» **WHAT YOU SHOULD DO**: Return each line, exactly as given, from the one containing "Go to https://console.aws.amazon.com/lambda/" through the end of the entries below, and skip the rest.

═══ DATA EXTRACTS

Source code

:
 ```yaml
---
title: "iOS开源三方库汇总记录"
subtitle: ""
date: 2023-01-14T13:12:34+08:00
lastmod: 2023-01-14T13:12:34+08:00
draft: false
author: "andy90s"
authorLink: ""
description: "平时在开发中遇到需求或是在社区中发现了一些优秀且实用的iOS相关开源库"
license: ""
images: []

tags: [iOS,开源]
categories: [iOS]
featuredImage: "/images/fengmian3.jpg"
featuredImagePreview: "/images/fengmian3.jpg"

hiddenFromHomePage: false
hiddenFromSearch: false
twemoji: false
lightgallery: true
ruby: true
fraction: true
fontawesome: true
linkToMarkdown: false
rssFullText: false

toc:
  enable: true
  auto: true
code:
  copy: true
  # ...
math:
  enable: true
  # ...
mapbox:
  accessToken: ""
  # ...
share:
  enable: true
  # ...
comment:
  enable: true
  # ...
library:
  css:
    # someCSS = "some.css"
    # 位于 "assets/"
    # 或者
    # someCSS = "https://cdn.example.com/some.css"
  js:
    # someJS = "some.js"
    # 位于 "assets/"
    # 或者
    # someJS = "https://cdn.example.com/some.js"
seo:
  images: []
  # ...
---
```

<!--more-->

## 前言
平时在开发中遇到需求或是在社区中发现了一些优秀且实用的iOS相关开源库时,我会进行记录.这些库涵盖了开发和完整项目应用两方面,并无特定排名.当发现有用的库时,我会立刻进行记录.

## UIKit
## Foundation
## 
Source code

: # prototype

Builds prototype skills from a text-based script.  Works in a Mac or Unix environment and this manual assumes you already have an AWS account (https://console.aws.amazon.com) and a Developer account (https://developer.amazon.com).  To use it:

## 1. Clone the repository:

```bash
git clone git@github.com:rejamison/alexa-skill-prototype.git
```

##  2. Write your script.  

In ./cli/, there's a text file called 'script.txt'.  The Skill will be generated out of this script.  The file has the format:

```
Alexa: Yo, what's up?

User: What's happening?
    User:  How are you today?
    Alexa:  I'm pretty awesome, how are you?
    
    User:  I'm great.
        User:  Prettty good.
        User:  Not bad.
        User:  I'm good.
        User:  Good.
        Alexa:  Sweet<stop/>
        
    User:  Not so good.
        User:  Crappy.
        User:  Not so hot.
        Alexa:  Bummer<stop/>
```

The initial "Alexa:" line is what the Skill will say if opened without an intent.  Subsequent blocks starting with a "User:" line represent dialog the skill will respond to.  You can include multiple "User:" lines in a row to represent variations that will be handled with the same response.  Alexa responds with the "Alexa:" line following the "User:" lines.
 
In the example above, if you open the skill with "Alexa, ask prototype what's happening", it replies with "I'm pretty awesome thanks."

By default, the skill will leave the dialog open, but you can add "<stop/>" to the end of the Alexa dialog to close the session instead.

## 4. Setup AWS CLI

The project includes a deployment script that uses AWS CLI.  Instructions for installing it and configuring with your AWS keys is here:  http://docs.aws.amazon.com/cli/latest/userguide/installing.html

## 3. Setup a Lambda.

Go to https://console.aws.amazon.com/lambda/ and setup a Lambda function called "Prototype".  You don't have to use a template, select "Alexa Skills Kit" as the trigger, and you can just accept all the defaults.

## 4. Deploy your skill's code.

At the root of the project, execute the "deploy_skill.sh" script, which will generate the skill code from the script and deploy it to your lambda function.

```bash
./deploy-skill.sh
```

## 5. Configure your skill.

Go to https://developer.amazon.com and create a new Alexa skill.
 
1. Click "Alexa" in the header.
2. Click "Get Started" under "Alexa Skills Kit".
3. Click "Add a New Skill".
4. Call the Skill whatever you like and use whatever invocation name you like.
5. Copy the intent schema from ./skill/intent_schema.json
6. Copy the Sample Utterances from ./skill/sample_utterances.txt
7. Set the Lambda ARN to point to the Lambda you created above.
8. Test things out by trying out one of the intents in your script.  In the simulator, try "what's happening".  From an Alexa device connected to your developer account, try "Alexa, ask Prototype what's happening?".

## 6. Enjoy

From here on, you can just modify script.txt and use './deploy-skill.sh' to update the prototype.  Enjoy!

══════

» **ANSWER FOR THIS EXERCISE**:
Go to https://console.aws.amazon.com/lambda/ and setup a Lambda function called "Prototype".  You don't have to use a template, select "Alexa Skills Kit" as the trigger, and you can just accept all the defaults.

## 4. Deploy your skill's code.

At the root of the project, execute the "deploy_skill.sh" script, which will generate the skill code from the script and deploy it to your lambda function.

```bash
./deploy-skill.sh
```

## 5. Configure your skill.

Go to https://developer.amazon.com and create a new Alexa skill.
 
1. Click "Alexa" in the header.
2. Click "Get Started" under "Alexa Skills Kit".
3. Click "Add a New Skill".
4. Call the Skill whatever you like and use whatever invocation name you like.
5. Copy the intent schema from ./skill/intent_schema.json
6. Copy the Sample Utterances from ./skill/sample_utterances.txt
7. Set the Lambda ARN to point to the Lambda you created above.
8. Test things out by trying out one of the intents in your script.  In the simulator, try "what's happening".  From an Alexa device connected to your developer account, try "Alexa, ask Prototype what's happening?".

## 6. Enjoy

From here on, you can just modify script.txt and use './deploy-skill.sh' to update the prototype.  Enjoy!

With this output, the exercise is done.